● **Data records**
■ ■ ■ ■
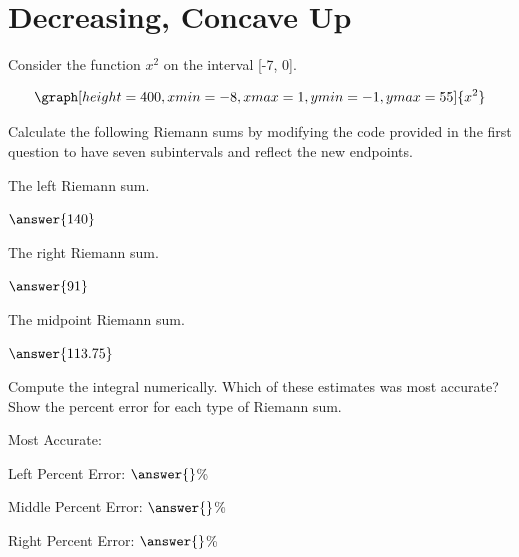 \documentclass{ximera}
\begin{document}
\section{Decreasing, Concave Up}
\begin{question}
Consider the function $x^2$ on the interval [-7, 0].

\[
\graph[height=400,xmin=-8,xmax=1,ymin=-1,ymax=55]{x^2}
\]

Calculate the following Riemann sums by modifying the code provided in the first question to have seven subintervals and reflect the new endpoints.

The left Riemann sum.

\begin{onlineOnly}
\begin{sageCell}

\end{sageCell}
\end{onlineOnly}

$\answer{140}$

The right Riemann sum.

\begin{onlineOnly}
\begin{sageCell}

\end{sageCell}
\end{onlineOnly}

$\answer{91}$

The midpoint Riemann sum.

\begin{onlineOnly}
\begin{sageCell}

\end{sageCell}
\end{onlineOnly}

$\answer{113.75}$

Compute the integral numerically. Which of these estimates was most accurate? Show the percent error for each type of Riemann sum.

\begin{onlineOnly}
\begin{sageCell}

\end{sageCell}
\end{onlineOnly}

Most Accurate:
\begin{multipleChoice}
\end{multipleChoice}
Left Percent Error: $\answer{}$\%

Middle Percent Error: $\answer{}$\%

Right Percent Error: $\answer{}$\%
\end{question}
\end{document}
■ ■ ■ ■
● **What to work on**
Copy out each line of the data where the string "Riemann" appears.

● **Reply**
Calculate the following Riemann sums by modifying the code provided in the first question to have seven subintervals and reflect the new endpoints.
The left Riemann sum.
The right Riemann sum.
The midpoint Riemann sum.
Compute the integral numerically. Which of these estimates was most accurate? Show the percent error for each type of Riemann sum.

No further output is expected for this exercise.